Sabah yazarı tartışmaya açtı: ‘Survivor’daki ‘dokunulmazlık’ ödül mü, ceza mı?
Sabah yazarı Yüksel Aytuğ, TV8'in reyting rekoru kıran yarışması Survivor'daki dokunulmazlık oyununu kaleme alarak sorguladı.
Survivor'da gönüllülerin bir türlü figüran olmaktan kurtulamadığını
söyleyen Yüksel Aytuğ takımlar değişmiş gibi görünsede adada 'All
Star ruhu' nun dolaşmaya devam ettiğini yazdı. "Bu arada şu
'kişisel dokunulmazlık' ödülünü de tartışmaya açmak istiyorum."
diyen Aytuğ bakın köşesinde neler
yazdı...
İşte Aytuğ'un bugünkü yazısından "‘Survivor’daki
‘dokunulmazlık’ ödül mü, ceza mı?" başlıklı o bölüm:
'Survivor', bildiğiniz gibi... Ne yaptılarsa olmadı. Ünlüler (eski
All Star takımı) Gönüllüler'i ezmeye devam ediyor. Bu haliyle
'Survivor', adeta tek kale maça döndü. Ünlüler kendi aralarında
eğleniyor, Gönüllüler ise bir türlü figüran olmaktan kurtulamıyor.
Gönüllüler takımının ismi neredeyse 'Gömüldüler' olarak
değişecek... Ne yazık ki yeni düzenlemenin ardından yaptığım
yorumda yanılmadım. Her ne kadar takımlar değişmiş gibi görünse de,
'All Star ruhu' adada dolaşmaya devam ediyor. Aslında çözüm
belliydi. Takımlar arasındaki dengesizlik fark edildiği anda
yarışma hemen 'bireysele' çevrilecekti. Eğer öyle olsaydı;
Nagihan'ın, takımındaki en güçsüz yarışmacı olarak gördüğü gariban
Cumali'yi karşı takıma kovalamaya çalışması gibi bir garabet de
yaşanmayacaktı. Hazır söz Cumali'den açılmışken; Gönüllüler takımı
zayıf halka olarak gördüğü bu arkadaşı göndermek için büyük kumpas
kurdu. Karşısına SMS potansiyeli yüksek yarışmacıları çıkartıp
biletini kestiler. Yani? 'Yürüyen Adam' ('Survivor'a katılmak için
Iğdır'dan İstanbul'a yürümüştü) kurtlar arasında 'yaya' kaldı. Peki
Gönüllüler'in başarısızlığının tek nedeni Cumali miydi? Hiç
sanmıyorum. İzleyip hep birlikte göreceğiz. Bu arada şu 'kişisel
dokunulmazlık' ödülünü de tartışmaya açmak istiyorum. Bilindiği
gibi dokunulmazlık oyununu kaybeden ekibin üyeleri, kendi
aralarında kişisel dokunulmazlık oyununa çıkıyor. Kazananın ismi
konseyde yazılamıyor. Buraya kadar her şey iyi, güzel. Ama
konseyde, bireysel dokunulmazlığı kazanan isimden kendi takımından
bir de gitme adayı belirlemesi isteniyor. İşte zurnanın zırt dediği
yer de burası. Çünkü konseyde isim söylemek, Survivor'daki en büyük
ceza! Zira kendinize düşman ediniyorsunuz. Hassas yarışma dengeleri
içinde durup dururken düşman kazanmaktan daha berbat bir şey yok.

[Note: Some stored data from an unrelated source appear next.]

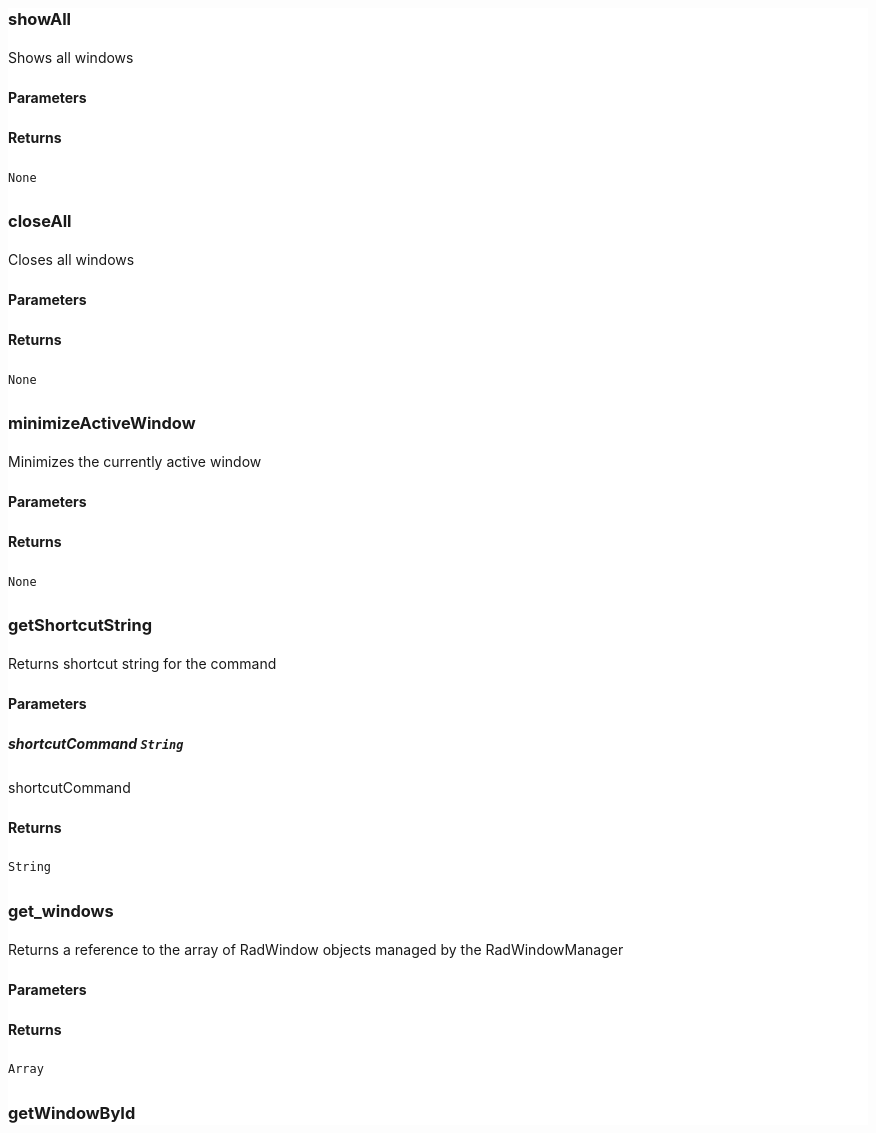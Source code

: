 ### showAll

Shows all windows

#### Parameters

#### Returns

`None` 

### closeAll

Closes all windows

#### Parameters

#### Returns

`None` 

### minimizeActiveWindow

Minimizes the currently active window

#### Parameters

#### Returns

`None` 

### getShortcutString

Returns shortcut string for the command

#### Parameters

##### shortcutCommand `String`

shortcutCommand

#### Returns

`String` 

### get_windows

Returns a reference to the array of RadWindow objects managed by the RadWindowManager

#### Parameters

#### Returns

`Array` 

### getWindowById
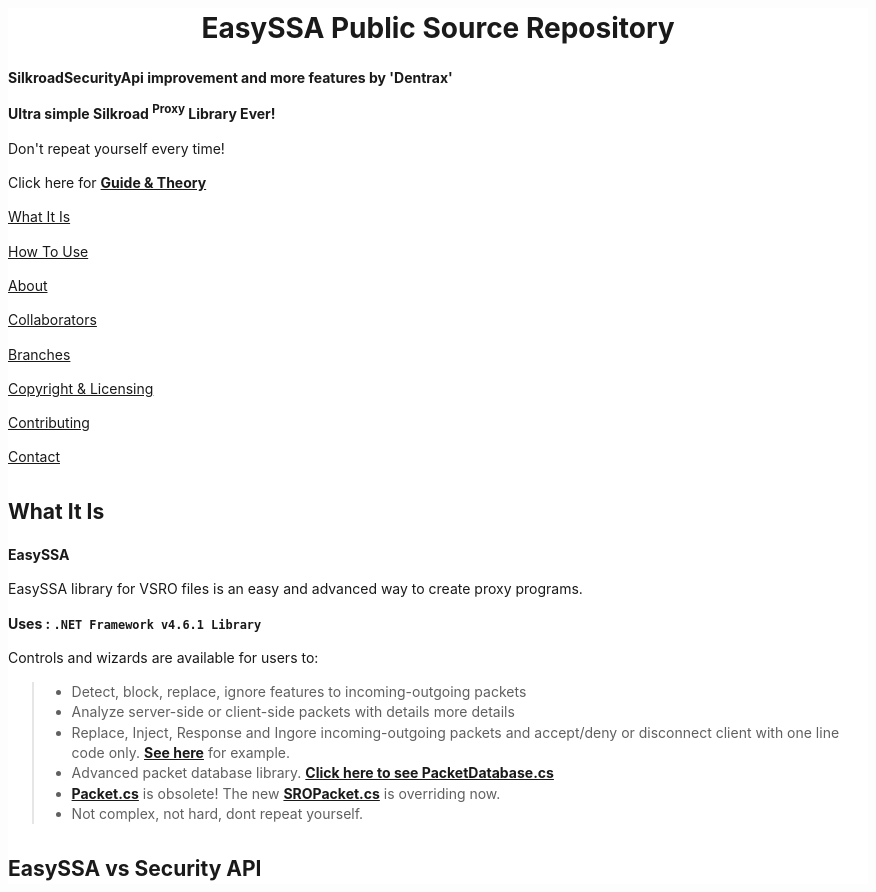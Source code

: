 <h1 align="center">EasySSA Public Source Repository</h1>

**SilkroadSecurityApi improvement and more features by 'Dentrax'**

**Ultra simple Silkroad <sup>Proxy</sup> Library Ever!**

Don't repeat yourself every time!

Click here for **[Guide & Theory](https://goo.gl/w9uJjw)**

[What It Is](#what-it-is)

[How To Use](#how-to-use)

[About](#about)  

[Collaborators](#collaborators)  

[Branches](#branches) 

[Copyright & Licensing](#copyright--licensing)  

[Contributing](#contributing)  

[Contact](#contact)


## What It Is

**EasySSA**

EasySSA library for VSRO files is an easy and advanced way to create proxy programs.

**Uses : `.NET Framework v4.6.1 Library`**

Controls and wizards are available for users to:

> * Detect, block, replace, ignore features to incoming-outgoing packets
> * Analyze server-side or client-side packets with details more details
> * Replace, Inject, Response and Ingore incoming-outgoing packets and accept/deny or disconnect client with one line code only. **[See here](https://github.com/Dentrax/EasySSA#example-sroservicecomponent-usage)** for example.
> * Advanced packet database library. **[Click here to see PacketDatabase.cs](https://github.com/Dentrax/EasySSA/blob/master/EasySSA/Packets/PacketDatabase.cs)**
> * **[Packet.cs](https://github.com/Dentrax/EasySSA/blob/master/EasySSA/SSA/Packet.cs)** is obsolete! The new **[SROPacket.cs](https://github.com/Dentrax/EasySSA/blob/master/EasySSA/Packets/SROPacket.cs)** is overriding now.
> * Not complex, not hard, dont repeat yourself.

EasySSA vs Security API
--------------------------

Eğer o yarışmacı konseyde elenmezse, büyük ihtimalle haftaya
kendisini elenme adayı olarak gösteren o yarışmacının ismini kağıda
yazıyor. Bu durumda da kişisel dokunulmazlığı kazanmak, ödül
olmaktan çıkıp, ağır bir 'cezaya" dönüşüyor.